Cover of COVID-19 vaccine handbook

A new COVID 19 vaccine handbook, aimed at increasing vaccination rates by improving communication and fighting misinformation has just been published.

COVID 19 has infected over 78 million worldwide and killed 1.7 million people so far. Scientists believe vaccines hold the key to beating the deadly pandemic and releasing countries from debilitating lockdown restrictions. But they can only be effective if people are vaccinated.

A team of renowned scientific experts from across the world have created the unique online guide to arm people with the very latest information and evidence to talk reliably about the vaccines, constructively challenge myths, and allay related fears.

Dr Dawn Liu Holford and Dr Marie Juanchich, from the Department of Psychology at the University of Essex contributed to the guide. Dr Juanchich explained: “The race is on to vaccinate as many people as possible so it is up to us all to understand the facts, follow the guidance and spread the word.

“Sadly social media has led to conspiracy theories and other misleading claims being shared rampantly. These could discourage people from being vaccinated and compromise efforts to achieve global immunity. 

“Our aim was to offer some concrete tips to discuss constructively about vaccination with people who still hesitate or even with people who have more hard core conspiracy beliefs such as anti vaxxers."

The COVID-19 Vaccine Communication Handbook sets out the facts, highlighting how the vaccines are overwhelmingly safe and effective. It also addresses how to respond to many common, but false, beliefs about the vaccines. For example, to address concerns about the speed with which the COVID-19 vaccines have been developed, it is important to stress the rapid response was possible due to the enormous worldwide effort—funding was no object, thousands of scientists contributed, and tens of thousands took part in clinical trials.
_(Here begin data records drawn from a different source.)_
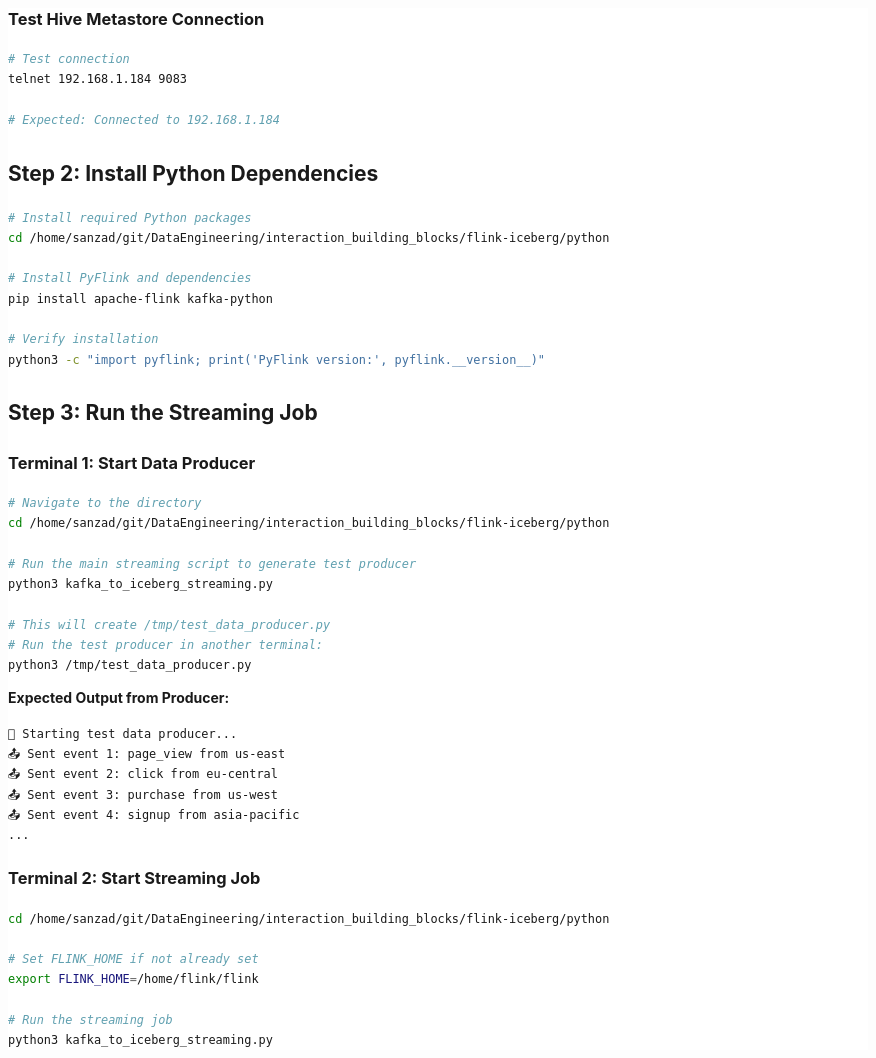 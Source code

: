 ### Test Hive Metastore Connection
```bash
# Test connection
telnet 192.168.1.184 9083

# Expected: Connected to 192.168.1.184
```

## Step 2: Install Python Dependencies

```bash
# Install required Python packages
cd /home/sanzad/git/DataEngineering/interaction_building_blocks/flink-iceberg/python

# Install PyFlink and dependencies
pip install apache-flink kafka-python

# Verify installation
python3 -c "import pyflink; print('PyFlink version:', pyflink.__version__)"
```

## Step 3: Run the Streaming Job

### Terminal 1: Start Data Producer
```bash
# Navigate to the directory
cd /home/sanzad/git/DataEngineering/interaction_building_blocks/flink-iceberg/python

# Run the main streaming script to generate test producer
python3 kafka_to_iceberg_streaming.py

# This will create /tmp/test_data_producer.py
# Run the test producer in another terminal:
python3 /tmp/test_data_producer.py
```

**Expected Output from Producer:**
```
🚀 Starting test data producer...
📤 Sent event 1: page_view from us-east
📤 Sent event 2: click from eu-central
📤 Sent event 3: purchase from us-west
📤 Sent event 4: signup from asia-pacific
...
```

### Terminal 2: Start Streaming Job
```bash
cd /home/sanzad/git/DataEngineering/interaction_building_blocks/flink-iceberg/python

# Set FLINK_HOME if not already set
export FLINK_HOME=/home/flink/flink

# Run the streaming job
python3 kafka_to_iceberg_streaming.py
```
Dr Holford said: "This handbook comes at a time when people are now deciding whether to accept a COVID-19 vaccine, so how we talk about vaccines is crucial to helping everyone make an informed decision with the facts. 

“It is important to stress to people that although no medicine is ever risk-free, the COVID-19 vaccines have actually been tested on more people than many previous vaccines, and any side-effects were mild, short-lived, and rare. The risk of disease thus far outweighs any risk from the vaccine."
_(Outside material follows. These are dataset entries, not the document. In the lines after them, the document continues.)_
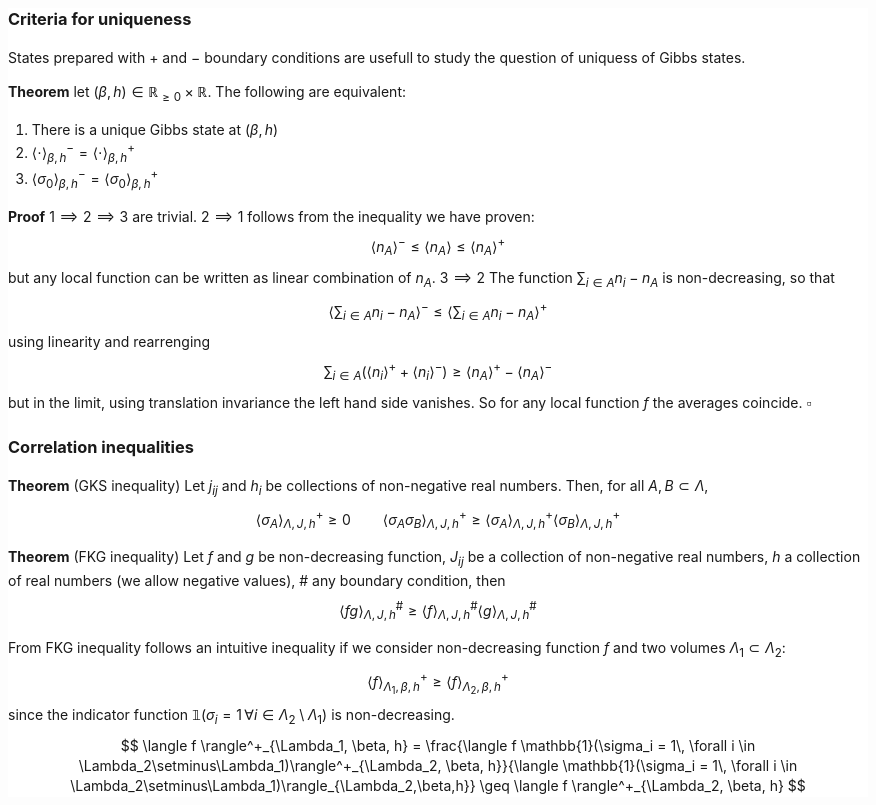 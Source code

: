 ### Criteria for uniqueness

States prepared with $+$ and $-$ boundary conditions are usefull to study the question of uniquess of Gibbs states.

**Theorem** let $(\beta,h) \in \mathbb{R}_{\geq0} \times \mathbb{R}$. The following are equivalent:
1. There is a unique Gibbs state at $(\beta,h)$
2. $\langle \cdot \rangle^-_{\beta,h} = \langle \cdot \rangle^+_{\beta,h}$
3. $\langle \sigma_0 \rangle^-_{\beta,h} = \langle \sigma_0 \rangle^+_{\beta,h}$

**Proof** $1 \implies 2 \implies 3$ are trivial. 
$2 \implies 1$ follows from the inequality we have proven:
$$
\langle n_A \rangle^- \leq \langle n_A\rangle\leq \langle n_A\rangle^+
$$
but any local function can be written as linear combination of $n_A$.
$3 \implies 2$ The function $\sum_{i \in A} n_i - n_A$ is non-decreasing, so that
$$
\langle \sum_{i \in A} n_i - n_A \rangle^- \leq \langle \sum_{i \in A} n_i - n_A \rangle^+
$$
using linearity and rearrenging
$$
\sum_{i \in A}( \langle n_i\rangle^+ + \langle n_i\rangle^- ) \geq  \langle n_A \rangle^+-\langle n_A\rangle^-
$$
but in the limit, using translation invariance the left hand side vanishes. So for any local function $f$ the averages coincide. $\square$ 

### Correlation inequalities

**Theorem** (GKS inequality) Let $j_{ij}$ and $h_i$ be collections of non-negative real numbers. Then, for all $A,B \subset \Lambda$,
$$
\langle \sigma_A\rangle^+_{\Lambda,J,h} \geq 0\qquad
\langle \sigma_A\sigma_B\rangle^+_{\Lambda,J,h} \geq \langle \sigma_A\rangle^+_{\Lambda,J,h}\langle \sigma_B\rangle^+_{\Lambda,J,h}
$$

**Theorem** (FKG inequality) Let $f$ and $g$ be non-decreasing function, $J_{ij}$ be a collection of non-negative real numbers, $h$ a collection of real numbers (we allow negative values), $\#$ any boundary condition, then
$$
\langle fg\rangle^\#_{\Lambda,J,h} \geq \langle f\rangle^\#_{\Lambda,J,h}\langle g\rangle^\#_{\Lambda,J,h}
$$

From FKG inequality follows an intuitive inequality if we consider non-decreasing function $f$ and two volumes $\Lambda_1 \subset \Lambda_2$:
$$
\langle f \rangle^+_{\Lambda_1, \beta, h} \geq  \langle f \rangle^+_{\Lambda_2, \beta, h}
$$
since the indicator function $\mathbb{1}(\sigma_i = 1\, \forall i \in \Lambda_2\setminus\Lambda_1)$ is non-decreasing.
$$
\langle f \rangle^+_{\Lambda_1, \beta, h} = \frac{\langle f \mathbb{1}(\sigma_i = 1\, \forall i \in \Lambda_2\setminus\Lambda_1)\rangle^+_{\Lambda_2, \beta, h}}{\langle \mathbb{1}(\sigma_i = 1\, \forall i \in \Lambda_2\setminus\Lambda_1)\rangle_{\Lambda_2,\beta,h}} \geq \langle f \rangle^+_{\Lambda_2, \beta, h}
$$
Lead author Professor Stephan Lewandowsky, from the University of Bristol, added: “Vaccines are our ticket to freedom and communication about them is a vital weapon to fight this devastating virus. The way all of us refer to and discuss the COVID-19 vaccines can literally help win this battle by tackling misinformation and improving uptake, which is crucial.

“That’s why we produced this handbook so everyone has the basics, as well as more comprehensive information, at their fingertips and can do their part in sharing facts, not fiction, to put us on the road to recovery rather than a path of further suffering.”

The evidence-based guide, which has been compiled by more than 50 leading experts, provides links to an online resource with more details for each of the key topics, giving people access to more in-depth research and allowing further comments and guidance to be added in real-time.  

Experts in vaccine psychology, education, and virology have volunteered their time and expertise to produce this living document, which will continue to evolve as the vaccine rollout gains pace.